Anche il Partito Democratico Cristiano Sammarinese esprime apprezzamento per il nuovo servizio di medicina proattiva domiciliare avviato dall’Istituto per la Sicurezza Sociale, nell’ambito del potenziamento della medicina territoriale previsto dal Piano sanitario 2024-2026.
Il PDCS sottolinea il lavoro svolto dalla segretaria di Stato alla Sanità Mariella Mularoni, dal segretario di Stato ad interim Marco Gatti e dal Comitato esecutivo dell’ISS, definendo l’iniziativa un passo significativo sul piano sociale e sanitario.
Il nuovo modello punta a seguire in modo più attivo i pazienti più fragili, in particolare le persone allettate, con ridotta mobilità o in condizioni cliniche che richiedono un controllo più stretto. Le visite programmate al domicilio del paziente, osserva il partito, rafforzano la continuità delle cure e riducono il rischio di aggravamenti e ricoveri evitabili.
Per il PDCS si tratta di una scelta coerente con i principi del sistema sanitario pubblico sammarinese, basato su universalità, prossimità e attenzione alle fasce più deboli. Decisivo anche il coinvolgimento di tutte le condotte mediche, ritenuto essenziale per garantire una copertura uniforme su tutto il territorio della Repubblica.
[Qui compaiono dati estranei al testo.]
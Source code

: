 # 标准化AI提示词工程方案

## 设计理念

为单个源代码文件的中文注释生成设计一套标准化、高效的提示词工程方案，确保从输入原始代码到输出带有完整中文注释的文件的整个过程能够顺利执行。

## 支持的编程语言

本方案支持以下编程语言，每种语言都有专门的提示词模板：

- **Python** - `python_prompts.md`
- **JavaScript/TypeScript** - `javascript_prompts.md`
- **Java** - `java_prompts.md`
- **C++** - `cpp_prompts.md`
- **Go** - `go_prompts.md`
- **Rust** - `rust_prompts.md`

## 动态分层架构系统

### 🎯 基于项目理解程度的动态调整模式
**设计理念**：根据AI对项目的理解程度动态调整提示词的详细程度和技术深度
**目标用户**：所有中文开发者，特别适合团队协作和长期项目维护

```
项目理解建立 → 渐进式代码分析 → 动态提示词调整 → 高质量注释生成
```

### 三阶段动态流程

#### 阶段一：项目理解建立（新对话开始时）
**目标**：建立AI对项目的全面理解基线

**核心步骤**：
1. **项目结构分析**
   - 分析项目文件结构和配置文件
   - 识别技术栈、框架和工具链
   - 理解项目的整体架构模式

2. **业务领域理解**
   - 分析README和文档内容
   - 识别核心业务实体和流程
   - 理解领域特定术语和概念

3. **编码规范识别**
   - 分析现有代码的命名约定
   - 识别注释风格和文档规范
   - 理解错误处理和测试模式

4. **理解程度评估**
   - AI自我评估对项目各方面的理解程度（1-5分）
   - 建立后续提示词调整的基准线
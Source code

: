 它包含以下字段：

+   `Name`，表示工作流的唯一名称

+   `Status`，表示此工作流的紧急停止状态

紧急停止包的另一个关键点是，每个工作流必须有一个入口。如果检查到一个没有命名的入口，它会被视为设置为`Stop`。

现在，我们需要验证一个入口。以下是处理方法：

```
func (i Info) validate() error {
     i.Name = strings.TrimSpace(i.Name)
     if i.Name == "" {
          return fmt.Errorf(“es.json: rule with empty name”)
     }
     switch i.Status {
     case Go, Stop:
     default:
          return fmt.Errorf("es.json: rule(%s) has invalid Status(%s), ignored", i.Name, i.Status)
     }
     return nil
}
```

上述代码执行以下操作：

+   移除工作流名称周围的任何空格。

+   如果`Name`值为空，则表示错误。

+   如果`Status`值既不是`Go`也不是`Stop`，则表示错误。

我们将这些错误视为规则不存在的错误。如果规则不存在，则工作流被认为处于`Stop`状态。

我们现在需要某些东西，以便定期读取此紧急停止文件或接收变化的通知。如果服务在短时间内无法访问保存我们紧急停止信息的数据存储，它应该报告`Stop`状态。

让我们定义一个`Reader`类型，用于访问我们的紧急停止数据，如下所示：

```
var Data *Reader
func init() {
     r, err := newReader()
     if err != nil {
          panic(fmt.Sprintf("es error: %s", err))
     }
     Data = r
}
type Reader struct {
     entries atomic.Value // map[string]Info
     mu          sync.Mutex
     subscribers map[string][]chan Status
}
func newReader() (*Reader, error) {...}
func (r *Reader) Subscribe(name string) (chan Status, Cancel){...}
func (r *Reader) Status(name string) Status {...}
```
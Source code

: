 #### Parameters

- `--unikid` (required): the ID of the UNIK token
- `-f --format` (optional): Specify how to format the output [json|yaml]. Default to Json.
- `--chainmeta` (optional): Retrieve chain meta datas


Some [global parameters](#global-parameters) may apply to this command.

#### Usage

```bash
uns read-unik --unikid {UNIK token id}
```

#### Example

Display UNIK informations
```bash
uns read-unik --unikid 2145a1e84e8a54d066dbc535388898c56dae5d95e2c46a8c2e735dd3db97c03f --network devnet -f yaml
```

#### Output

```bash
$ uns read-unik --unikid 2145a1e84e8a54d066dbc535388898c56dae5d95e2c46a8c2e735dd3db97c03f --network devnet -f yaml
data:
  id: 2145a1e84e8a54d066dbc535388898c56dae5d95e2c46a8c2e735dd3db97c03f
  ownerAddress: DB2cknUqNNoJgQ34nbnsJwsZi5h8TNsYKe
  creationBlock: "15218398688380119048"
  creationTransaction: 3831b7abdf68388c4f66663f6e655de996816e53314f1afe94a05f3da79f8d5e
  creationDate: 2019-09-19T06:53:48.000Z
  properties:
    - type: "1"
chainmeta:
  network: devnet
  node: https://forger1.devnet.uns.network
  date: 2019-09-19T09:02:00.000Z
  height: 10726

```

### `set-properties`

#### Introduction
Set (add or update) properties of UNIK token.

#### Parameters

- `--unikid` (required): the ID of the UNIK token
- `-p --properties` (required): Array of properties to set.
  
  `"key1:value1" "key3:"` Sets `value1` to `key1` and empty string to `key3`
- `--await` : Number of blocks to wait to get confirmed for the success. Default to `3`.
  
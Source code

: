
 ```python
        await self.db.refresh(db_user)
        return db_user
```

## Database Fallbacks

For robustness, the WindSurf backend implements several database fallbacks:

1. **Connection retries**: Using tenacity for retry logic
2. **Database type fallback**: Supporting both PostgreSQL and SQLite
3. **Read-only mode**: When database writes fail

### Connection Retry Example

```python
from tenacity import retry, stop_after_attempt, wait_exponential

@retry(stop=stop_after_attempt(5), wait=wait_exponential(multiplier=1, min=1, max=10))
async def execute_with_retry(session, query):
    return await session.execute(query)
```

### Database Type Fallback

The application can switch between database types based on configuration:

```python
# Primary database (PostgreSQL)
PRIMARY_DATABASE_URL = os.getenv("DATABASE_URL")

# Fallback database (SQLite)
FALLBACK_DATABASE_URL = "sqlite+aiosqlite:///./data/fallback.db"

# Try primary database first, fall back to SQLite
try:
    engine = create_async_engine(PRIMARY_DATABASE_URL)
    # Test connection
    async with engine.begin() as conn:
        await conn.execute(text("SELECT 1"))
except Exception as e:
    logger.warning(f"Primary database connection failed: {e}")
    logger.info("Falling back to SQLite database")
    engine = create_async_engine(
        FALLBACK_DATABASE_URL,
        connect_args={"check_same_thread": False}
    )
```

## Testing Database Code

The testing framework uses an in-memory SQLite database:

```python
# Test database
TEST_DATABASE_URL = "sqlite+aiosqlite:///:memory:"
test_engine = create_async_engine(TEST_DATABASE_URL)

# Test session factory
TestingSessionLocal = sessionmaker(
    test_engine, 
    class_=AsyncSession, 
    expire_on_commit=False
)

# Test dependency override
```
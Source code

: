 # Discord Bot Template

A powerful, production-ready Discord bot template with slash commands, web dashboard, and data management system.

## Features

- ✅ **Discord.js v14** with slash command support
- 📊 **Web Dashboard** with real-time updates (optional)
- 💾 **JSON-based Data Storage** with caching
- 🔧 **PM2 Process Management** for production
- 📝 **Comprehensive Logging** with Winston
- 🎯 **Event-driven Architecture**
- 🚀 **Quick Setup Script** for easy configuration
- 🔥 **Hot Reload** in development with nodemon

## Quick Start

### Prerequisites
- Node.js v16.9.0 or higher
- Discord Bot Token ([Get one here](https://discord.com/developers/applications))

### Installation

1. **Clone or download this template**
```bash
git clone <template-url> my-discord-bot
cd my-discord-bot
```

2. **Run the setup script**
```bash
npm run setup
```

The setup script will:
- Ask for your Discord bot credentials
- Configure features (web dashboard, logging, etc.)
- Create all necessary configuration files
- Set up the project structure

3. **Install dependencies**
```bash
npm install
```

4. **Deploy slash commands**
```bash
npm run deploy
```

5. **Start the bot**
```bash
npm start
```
Il partito vede in questa misura una conferma della direzione da seguire: una sanità più vicina ai cittadini, orientata alla prevenzione e capace di rispondere in modo personalizzato ai bisogni reali delle persone. Il PDCS ribadisce infine il proprio sostegno a ogni intervento che rafforzi la medicina territoriale e la presa in carico dei pazienti fragili.